Only lines with the word "Average" are wanted; copy each of them from the listing below.

*** Opening Supplied data ***

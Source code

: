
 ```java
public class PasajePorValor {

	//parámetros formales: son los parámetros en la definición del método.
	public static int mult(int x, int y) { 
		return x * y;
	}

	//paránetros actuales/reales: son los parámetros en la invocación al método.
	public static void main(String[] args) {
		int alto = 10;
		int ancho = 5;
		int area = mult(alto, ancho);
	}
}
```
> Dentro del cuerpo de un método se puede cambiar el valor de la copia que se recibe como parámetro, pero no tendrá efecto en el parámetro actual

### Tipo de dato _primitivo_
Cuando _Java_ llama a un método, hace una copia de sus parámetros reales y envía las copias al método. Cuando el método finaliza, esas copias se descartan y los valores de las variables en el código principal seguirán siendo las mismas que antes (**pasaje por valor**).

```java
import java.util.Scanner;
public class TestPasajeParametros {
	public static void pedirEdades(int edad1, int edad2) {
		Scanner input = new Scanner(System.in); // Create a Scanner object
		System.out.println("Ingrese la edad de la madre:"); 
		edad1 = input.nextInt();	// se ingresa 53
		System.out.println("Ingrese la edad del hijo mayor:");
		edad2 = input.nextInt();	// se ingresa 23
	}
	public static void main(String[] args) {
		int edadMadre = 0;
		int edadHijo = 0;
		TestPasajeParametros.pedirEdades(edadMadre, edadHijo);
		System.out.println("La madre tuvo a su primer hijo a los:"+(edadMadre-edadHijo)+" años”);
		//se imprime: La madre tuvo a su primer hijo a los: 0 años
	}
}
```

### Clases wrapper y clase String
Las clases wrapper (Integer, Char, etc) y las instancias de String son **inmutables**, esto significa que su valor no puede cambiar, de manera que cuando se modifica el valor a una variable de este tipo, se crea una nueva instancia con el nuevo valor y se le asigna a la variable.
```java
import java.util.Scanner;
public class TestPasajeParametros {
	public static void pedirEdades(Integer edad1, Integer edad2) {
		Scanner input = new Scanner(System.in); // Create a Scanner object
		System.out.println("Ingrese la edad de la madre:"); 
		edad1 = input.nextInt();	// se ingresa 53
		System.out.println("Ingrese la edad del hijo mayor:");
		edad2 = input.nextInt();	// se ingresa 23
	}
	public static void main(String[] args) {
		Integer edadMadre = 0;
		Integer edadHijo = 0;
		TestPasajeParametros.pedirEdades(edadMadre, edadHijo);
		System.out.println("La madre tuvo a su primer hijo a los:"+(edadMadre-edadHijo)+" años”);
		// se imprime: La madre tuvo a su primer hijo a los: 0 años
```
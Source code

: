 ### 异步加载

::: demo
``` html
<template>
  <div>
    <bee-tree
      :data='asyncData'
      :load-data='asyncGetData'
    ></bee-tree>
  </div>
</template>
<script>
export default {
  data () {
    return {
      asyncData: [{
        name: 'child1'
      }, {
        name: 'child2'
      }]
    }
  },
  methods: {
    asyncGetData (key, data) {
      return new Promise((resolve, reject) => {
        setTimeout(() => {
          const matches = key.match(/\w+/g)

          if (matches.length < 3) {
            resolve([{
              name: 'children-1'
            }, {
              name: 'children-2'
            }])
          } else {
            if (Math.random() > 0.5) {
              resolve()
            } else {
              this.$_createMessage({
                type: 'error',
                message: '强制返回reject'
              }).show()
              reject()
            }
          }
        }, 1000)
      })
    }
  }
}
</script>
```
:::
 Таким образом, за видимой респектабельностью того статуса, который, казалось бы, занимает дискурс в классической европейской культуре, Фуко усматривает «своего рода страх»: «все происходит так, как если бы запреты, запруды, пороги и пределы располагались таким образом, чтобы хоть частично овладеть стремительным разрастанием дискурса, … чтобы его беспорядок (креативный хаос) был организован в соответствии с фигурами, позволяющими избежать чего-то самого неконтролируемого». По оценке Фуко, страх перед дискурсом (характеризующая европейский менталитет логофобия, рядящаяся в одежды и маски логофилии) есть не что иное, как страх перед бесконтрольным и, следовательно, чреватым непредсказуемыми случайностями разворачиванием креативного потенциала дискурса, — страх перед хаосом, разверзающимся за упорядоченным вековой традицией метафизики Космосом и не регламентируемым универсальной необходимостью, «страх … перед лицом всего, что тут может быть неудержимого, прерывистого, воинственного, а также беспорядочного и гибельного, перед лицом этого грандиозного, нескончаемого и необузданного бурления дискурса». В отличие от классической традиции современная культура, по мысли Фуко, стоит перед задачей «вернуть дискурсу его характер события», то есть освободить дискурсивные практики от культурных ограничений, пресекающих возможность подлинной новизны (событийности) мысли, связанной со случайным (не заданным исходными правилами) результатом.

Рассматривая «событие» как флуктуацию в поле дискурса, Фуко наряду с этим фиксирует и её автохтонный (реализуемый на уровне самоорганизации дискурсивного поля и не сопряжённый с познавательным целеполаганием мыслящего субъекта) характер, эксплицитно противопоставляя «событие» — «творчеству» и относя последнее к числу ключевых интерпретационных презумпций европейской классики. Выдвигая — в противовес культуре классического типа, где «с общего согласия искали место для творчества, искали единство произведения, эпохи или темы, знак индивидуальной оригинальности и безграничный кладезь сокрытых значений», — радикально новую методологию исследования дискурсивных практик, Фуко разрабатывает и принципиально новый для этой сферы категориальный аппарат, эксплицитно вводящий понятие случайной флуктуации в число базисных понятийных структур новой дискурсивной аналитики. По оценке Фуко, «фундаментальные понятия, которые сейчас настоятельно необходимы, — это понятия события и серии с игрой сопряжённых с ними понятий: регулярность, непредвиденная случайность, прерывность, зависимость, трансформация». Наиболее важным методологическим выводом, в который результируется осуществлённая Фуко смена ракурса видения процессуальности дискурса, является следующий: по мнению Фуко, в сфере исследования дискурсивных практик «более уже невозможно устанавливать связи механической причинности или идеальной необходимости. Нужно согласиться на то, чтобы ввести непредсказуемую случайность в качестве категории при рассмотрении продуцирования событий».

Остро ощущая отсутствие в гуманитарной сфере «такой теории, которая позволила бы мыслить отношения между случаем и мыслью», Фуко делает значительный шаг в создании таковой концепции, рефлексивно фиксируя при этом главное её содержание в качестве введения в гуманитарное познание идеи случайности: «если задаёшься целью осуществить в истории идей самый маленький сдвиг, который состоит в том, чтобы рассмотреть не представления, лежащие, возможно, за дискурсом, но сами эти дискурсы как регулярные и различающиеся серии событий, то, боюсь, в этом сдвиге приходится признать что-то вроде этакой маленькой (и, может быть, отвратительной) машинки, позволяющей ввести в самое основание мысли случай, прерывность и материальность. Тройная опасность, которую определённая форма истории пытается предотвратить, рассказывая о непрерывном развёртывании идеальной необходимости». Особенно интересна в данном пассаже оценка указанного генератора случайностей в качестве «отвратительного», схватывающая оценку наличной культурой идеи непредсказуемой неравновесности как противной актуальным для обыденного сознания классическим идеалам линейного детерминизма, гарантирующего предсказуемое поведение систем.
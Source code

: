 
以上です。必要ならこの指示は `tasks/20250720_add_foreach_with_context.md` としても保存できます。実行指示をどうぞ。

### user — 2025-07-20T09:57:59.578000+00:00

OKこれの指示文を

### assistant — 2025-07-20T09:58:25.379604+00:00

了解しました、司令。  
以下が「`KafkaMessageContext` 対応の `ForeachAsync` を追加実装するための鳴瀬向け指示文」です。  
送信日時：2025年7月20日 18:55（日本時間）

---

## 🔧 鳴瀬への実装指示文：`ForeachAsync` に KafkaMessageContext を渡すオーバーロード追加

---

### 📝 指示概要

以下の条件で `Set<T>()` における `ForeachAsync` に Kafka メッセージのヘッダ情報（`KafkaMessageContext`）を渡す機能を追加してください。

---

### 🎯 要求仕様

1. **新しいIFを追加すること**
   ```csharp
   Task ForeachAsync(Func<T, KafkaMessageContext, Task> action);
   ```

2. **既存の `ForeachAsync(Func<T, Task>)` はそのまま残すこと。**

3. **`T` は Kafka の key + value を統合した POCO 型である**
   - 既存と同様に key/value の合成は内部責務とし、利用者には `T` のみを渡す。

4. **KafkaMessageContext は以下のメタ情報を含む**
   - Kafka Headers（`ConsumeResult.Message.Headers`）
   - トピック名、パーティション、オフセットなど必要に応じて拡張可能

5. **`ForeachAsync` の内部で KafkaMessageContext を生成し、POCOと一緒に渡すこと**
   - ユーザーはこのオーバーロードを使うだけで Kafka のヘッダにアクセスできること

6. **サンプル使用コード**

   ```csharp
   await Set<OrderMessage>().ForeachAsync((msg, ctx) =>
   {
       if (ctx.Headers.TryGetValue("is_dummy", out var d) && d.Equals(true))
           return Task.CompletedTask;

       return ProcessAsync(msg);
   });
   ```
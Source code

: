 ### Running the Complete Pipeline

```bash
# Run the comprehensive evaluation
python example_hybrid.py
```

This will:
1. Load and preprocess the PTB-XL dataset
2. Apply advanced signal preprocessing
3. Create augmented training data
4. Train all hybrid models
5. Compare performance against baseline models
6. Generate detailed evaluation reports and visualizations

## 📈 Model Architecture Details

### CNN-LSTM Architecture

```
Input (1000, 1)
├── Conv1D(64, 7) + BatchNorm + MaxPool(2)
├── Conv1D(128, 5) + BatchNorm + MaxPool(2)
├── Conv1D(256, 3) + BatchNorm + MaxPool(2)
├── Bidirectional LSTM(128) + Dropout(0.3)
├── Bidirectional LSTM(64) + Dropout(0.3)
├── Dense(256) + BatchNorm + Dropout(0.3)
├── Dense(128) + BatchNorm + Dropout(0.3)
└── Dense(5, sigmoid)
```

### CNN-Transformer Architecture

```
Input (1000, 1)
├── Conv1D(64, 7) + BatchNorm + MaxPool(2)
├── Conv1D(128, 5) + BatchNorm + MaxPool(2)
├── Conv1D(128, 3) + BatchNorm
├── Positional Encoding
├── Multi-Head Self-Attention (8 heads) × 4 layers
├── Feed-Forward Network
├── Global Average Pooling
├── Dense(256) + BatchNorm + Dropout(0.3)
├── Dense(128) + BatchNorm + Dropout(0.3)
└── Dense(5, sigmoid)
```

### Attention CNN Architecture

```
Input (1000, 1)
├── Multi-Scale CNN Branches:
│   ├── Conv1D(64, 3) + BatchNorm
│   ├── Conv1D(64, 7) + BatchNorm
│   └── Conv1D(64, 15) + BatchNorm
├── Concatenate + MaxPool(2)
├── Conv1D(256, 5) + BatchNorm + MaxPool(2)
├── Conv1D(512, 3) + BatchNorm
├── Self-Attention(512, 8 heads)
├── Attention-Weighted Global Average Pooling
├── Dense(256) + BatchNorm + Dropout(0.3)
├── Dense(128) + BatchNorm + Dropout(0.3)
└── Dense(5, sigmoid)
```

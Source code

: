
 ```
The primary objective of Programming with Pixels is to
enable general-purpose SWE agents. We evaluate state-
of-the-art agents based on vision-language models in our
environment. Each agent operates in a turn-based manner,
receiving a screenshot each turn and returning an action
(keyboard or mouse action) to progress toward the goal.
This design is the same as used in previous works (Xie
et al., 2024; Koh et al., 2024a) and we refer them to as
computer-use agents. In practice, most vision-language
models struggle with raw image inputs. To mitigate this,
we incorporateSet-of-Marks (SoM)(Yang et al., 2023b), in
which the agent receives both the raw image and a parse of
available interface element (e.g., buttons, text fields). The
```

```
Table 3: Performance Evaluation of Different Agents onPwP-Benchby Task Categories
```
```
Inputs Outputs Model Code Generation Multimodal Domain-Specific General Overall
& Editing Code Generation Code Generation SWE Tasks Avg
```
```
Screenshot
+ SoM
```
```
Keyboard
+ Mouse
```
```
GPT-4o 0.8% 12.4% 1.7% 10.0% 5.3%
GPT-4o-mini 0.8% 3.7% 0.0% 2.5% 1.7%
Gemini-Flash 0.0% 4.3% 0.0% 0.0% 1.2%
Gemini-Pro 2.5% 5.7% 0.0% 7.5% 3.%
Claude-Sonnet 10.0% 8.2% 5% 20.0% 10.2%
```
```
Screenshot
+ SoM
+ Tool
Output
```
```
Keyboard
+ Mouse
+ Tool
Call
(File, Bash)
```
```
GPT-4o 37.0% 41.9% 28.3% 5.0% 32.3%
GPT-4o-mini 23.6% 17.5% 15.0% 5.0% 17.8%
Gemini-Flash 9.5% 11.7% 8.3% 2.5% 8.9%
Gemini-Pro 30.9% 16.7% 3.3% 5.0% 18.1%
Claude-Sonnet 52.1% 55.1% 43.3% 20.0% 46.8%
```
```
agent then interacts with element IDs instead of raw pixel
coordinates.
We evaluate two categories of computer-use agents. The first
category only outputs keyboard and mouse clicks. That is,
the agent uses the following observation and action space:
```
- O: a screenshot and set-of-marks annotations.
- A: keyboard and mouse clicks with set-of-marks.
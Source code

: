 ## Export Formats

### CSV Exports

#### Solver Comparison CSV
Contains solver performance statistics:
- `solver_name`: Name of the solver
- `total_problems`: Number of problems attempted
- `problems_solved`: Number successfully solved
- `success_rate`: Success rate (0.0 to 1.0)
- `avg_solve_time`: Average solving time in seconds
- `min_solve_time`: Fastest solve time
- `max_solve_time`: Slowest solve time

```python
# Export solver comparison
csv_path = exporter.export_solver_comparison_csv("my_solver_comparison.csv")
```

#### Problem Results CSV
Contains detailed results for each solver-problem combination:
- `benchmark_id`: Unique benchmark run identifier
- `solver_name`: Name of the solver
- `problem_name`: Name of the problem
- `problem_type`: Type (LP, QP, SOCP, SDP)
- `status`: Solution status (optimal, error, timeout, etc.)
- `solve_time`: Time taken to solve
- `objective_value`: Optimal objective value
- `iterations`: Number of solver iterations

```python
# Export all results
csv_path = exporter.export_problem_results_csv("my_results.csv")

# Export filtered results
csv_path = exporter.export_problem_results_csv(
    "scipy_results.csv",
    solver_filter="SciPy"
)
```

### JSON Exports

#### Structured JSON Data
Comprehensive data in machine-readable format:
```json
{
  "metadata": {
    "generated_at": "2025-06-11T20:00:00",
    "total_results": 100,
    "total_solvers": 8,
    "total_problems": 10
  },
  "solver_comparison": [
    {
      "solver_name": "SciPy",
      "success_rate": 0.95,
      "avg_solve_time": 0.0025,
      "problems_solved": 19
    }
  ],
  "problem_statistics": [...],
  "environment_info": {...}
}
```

*** Closing Supplied data ***

■ Solution:
├── Global Average Pooling
├── Attention-Weighted Global Average Pooling
- `avg_solve_time`: Average solving time in seconds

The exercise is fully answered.